What to produce: From the entries below, gather each line containing the word "native".
==============================
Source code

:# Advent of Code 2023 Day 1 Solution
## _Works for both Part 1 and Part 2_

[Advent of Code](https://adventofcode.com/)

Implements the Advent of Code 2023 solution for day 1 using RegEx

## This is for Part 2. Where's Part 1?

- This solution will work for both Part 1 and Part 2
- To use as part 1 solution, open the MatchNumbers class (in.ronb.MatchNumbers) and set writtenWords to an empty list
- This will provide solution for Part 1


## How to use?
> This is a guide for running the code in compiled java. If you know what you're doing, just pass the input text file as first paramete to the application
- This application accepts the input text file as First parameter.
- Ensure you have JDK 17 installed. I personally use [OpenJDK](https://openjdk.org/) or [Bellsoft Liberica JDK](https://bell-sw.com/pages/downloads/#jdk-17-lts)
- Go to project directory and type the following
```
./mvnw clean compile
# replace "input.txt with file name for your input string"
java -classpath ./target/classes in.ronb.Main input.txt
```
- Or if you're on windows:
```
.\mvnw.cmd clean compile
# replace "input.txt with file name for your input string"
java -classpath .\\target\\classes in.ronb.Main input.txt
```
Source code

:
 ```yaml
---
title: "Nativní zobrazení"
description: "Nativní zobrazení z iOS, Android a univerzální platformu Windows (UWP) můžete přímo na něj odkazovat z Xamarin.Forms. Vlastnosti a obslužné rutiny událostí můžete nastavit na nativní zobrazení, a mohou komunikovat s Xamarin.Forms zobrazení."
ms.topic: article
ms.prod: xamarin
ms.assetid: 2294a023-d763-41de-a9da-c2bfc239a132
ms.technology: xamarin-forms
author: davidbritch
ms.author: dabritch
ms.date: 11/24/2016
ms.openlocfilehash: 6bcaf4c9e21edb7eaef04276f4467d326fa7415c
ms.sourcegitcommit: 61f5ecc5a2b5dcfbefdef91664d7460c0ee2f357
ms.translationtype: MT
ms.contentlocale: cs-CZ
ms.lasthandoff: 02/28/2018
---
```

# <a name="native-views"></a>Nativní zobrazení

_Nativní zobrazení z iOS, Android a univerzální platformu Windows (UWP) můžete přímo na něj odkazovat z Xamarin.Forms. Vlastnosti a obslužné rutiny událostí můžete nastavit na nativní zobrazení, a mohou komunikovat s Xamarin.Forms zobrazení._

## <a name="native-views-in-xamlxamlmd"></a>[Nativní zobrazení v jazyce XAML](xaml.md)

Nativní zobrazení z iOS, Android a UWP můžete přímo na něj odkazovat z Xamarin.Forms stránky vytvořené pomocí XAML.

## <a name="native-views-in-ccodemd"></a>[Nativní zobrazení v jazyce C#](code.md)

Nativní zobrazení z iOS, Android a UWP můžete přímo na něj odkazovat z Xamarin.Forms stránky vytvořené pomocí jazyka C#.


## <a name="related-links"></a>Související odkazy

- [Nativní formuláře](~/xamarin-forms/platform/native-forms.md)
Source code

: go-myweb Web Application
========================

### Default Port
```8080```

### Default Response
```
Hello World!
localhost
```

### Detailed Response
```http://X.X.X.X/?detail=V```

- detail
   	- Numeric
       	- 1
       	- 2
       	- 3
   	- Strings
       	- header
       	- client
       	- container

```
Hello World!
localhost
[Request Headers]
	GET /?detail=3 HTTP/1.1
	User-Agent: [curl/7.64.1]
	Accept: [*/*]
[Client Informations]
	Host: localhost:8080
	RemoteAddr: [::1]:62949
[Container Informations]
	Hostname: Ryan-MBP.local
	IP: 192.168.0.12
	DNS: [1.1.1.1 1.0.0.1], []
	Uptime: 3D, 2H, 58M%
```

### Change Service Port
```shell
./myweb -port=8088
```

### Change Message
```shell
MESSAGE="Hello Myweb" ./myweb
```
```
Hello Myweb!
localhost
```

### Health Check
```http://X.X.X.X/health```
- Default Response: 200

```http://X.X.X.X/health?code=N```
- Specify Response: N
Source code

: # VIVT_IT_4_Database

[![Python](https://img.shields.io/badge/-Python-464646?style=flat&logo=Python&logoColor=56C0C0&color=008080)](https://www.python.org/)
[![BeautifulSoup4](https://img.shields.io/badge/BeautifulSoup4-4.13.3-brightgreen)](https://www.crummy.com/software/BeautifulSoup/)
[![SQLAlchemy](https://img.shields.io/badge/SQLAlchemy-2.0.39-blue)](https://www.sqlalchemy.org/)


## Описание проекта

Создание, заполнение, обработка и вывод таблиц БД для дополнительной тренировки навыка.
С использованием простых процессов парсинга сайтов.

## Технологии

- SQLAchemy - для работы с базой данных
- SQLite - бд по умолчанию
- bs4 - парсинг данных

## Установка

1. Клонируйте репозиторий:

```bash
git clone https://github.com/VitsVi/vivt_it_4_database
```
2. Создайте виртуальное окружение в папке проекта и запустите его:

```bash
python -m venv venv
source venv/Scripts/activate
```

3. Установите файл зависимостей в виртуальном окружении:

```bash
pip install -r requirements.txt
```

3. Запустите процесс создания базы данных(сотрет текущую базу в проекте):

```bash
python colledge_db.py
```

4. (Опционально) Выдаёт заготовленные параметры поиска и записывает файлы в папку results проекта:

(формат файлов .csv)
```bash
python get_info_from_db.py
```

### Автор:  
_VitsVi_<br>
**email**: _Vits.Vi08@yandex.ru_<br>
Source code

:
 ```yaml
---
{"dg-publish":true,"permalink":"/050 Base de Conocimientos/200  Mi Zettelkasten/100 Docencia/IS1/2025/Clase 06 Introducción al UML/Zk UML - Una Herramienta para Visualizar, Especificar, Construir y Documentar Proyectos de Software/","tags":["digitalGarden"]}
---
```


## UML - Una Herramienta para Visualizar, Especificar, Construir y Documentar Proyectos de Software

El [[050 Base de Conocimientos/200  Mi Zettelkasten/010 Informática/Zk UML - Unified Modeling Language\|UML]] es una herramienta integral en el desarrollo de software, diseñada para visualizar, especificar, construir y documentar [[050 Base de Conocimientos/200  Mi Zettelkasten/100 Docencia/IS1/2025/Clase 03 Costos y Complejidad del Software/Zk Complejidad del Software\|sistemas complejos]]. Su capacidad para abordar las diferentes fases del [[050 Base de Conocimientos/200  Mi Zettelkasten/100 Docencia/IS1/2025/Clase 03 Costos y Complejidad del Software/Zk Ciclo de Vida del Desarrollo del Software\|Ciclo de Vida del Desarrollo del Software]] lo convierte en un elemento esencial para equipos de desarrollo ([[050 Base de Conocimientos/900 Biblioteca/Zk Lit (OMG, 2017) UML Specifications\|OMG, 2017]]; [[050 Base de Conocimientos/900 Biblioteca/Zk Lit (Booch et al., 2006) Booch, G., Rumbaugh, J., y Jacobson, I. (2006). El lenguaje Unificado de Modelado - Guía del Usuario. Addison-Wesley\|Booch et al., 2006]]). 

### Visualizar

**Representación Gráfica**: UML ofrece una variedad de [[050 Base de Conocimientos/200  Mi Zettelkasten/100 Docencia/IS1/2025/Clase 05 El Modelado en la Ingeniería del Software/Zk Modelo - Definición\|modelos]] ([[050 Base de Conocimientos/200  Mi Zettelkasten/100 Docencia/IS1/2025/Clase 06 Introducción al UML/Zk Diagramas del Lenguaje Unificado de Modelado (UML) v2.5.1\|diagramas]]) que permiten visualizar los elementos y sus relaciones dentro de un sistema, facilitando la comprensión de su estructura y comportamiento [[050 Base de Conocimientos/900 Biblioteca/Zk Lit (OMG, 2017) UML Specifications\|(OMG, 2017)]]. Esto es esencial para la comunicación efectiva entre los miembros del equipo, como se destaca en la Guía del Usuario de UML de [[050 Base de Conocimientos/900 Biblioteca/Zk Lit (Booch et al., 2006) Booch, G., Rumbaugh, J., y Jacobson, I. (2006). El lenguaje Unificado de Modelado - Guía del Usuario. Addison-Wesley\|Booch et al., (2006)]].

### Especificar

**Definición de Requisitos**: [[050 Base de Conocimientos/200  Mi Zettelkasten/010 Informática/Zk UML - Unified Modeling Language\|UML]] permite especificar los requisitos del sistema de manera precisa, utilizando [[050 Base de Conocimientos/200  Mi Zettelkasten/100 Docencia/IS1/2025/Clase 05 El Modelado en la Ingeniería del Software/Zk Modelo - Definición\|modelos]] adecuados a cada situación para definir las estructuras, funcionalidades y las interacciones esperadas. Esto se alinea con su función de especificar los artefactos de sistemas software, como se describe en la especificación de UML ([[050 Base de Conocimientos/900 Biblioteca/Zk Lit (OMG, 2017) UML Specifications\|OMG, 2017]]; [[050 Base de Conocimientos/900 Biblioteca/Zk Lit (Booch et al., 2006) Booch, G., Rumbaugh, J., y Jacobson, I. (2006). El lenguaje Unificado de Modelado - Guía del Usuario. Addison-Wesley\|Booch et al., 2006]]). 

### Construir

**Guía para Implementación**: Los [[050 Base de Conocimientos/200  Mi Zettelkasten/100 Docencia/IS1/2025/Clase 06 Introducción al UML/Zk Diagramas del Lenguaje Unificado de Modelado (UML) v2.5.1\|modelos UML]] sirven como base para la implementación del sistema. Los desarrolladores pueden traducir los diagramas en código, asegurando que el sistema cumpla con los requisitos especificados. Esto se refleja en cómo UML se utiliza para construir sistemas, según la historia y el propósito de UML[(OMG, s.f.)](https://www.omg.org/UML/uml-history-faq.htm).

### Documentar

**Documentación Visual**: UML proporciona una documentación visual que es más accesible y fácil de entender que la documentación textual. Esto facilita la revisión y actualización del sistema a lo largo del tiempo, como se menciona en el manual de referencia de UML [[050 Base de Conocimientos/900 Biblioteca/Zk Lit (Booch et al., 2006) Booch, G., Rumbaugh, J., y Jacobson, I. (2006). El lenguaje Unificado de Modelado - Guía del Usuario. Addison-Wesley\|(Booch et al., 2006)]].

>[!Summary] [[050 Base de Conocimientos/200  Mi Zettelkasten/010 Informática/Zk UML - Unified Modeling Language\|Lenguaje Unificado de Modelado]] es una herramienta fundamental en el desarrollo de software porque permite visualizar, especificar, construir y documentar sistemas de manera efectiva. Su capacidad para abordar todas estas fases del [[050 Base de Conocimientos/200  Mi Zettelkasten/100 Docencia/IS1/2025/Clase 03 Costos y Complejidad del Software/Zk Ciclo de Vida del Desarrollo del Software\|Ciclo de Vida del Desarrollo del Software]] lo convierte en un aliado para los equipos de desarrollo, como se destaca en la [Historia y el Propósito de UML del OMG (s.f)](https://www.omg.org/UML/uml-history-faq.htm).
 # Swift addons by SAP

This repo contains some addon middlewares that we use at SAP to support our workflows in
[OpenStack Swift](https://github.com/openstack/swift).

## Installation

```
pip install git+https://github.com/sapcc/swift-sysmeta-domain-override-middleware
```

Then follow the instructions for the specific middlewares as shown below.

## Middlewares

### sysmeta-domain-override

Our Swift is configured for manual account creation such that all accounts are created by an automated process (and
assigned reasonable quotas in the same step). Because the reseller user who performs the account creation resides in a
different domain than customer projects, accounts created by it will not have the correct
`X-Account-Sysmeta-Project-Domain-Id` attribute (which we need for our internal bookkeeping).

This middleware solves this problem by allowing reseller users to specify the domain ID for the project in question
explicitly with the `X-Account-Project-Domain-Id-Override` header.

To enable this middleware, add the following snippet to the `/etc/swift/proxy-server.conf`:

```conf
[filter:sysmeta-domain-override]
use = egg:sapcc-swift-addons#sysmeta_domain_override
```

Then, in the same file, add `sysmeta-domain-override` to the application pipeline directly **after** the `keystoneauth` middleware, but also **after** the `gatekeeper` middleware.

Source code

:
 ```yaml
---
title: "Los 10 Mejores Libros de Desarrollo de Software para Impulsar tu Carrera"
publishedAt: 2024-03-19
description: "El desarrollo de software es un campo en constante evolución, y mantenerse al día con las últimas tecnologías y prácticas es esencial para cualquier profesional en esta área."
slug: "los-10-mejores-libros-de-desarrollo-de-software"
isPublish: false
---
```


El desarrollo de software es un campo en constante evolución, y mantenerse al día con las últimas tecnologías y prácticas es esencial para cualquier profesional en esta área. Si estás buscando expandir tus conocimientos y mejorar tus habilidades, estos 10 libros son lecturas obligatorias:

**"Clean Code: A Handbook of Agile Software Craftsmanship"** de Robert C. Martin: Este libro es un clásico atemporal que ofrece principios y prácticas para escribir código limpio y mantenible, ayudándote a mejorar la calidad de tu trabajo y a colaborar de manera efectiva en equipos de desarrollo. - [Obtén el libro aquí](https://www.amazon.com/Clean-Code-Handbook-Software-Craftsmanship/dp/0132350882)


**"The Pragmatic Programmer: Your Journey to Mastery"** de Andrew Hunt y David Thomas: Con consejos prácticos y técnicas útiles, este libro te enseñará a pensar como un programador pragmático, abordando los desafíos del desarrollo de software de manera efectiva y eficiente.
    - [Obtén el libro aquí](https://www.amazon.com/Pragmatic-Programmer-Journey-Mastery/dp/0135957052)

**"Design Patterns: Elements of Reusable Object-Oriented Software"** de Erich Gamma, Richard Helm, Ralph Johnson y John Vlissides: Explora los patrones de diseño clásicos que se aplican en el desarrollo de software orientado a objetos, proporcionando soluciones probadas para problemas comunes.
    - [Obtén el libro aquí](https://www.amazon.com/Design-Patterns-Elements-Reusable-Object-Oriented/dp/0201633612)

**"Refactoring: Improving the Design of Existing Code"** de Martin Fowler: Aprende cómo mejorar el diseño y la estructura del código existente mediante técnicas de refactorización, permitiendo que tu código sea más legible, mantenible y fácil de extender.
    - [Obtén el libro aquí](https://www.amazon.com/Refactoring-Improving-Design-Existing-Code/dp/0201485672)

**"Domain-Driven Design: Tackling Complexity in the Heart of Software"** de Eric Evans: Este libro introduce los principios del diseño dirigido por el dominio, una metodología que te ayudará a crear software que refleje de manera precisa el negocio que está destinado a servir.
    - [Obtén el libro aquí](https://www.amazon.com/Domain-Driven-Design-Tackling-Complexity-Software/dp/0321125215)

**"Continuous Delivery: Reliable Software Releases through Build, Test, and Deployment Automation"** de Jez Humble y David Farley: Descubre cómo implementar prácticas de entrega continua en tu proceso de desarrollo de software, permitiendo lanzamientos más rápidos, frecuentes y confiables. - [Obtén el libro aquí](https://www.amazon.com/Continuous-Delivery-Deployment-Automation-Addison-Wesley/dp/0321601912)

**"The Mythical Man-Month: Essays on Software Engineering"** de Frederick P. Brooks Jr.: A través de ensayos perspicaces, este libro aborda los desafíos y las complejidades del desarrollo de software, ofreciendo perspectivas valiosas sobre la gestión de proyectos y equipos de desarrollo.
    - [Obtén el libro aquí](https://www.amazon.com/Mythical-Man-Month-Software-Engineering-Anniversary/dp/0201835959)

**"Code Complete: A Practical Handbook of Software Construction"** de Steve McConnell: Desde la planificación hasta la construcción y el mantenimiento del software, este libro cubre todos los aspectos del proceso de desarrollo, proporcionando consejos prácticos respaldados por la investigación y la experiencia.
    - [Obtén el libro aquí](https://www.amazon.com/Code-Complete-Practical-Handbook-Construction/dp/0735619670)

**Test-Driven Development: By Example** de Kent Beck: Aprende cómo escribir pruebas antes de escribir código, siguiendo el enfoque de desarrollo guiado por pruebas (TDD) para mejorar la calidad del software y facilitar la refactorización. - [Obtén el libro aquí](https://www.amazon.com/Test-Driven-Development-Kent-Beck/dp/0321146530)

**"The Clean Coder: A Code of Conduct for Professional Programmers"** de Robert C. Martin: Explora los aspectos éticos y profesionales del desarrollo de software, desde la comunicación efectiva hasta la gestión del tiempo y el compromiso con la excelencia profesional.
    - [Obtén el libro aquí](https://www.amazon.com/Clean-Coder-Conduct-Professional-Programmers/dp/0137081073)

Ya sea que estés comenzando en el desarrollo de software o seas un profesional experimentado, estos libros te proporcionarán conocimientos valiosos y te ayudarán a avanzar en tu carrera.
==============================
Output of the task:
# <a name="native-views"></a>Nativní zobrazení
## <a name="native-views-in-xamlxamlmd"></a>[Nativní zobrazení v jazyce XAML](xaml.md)
## <a name="native-views-in-ccodemd"></a>[Nativní zobrazení v jazyce C#](code.md)
- [Nativní formuláře](~/xamarin-forms/platform/native-forms.md)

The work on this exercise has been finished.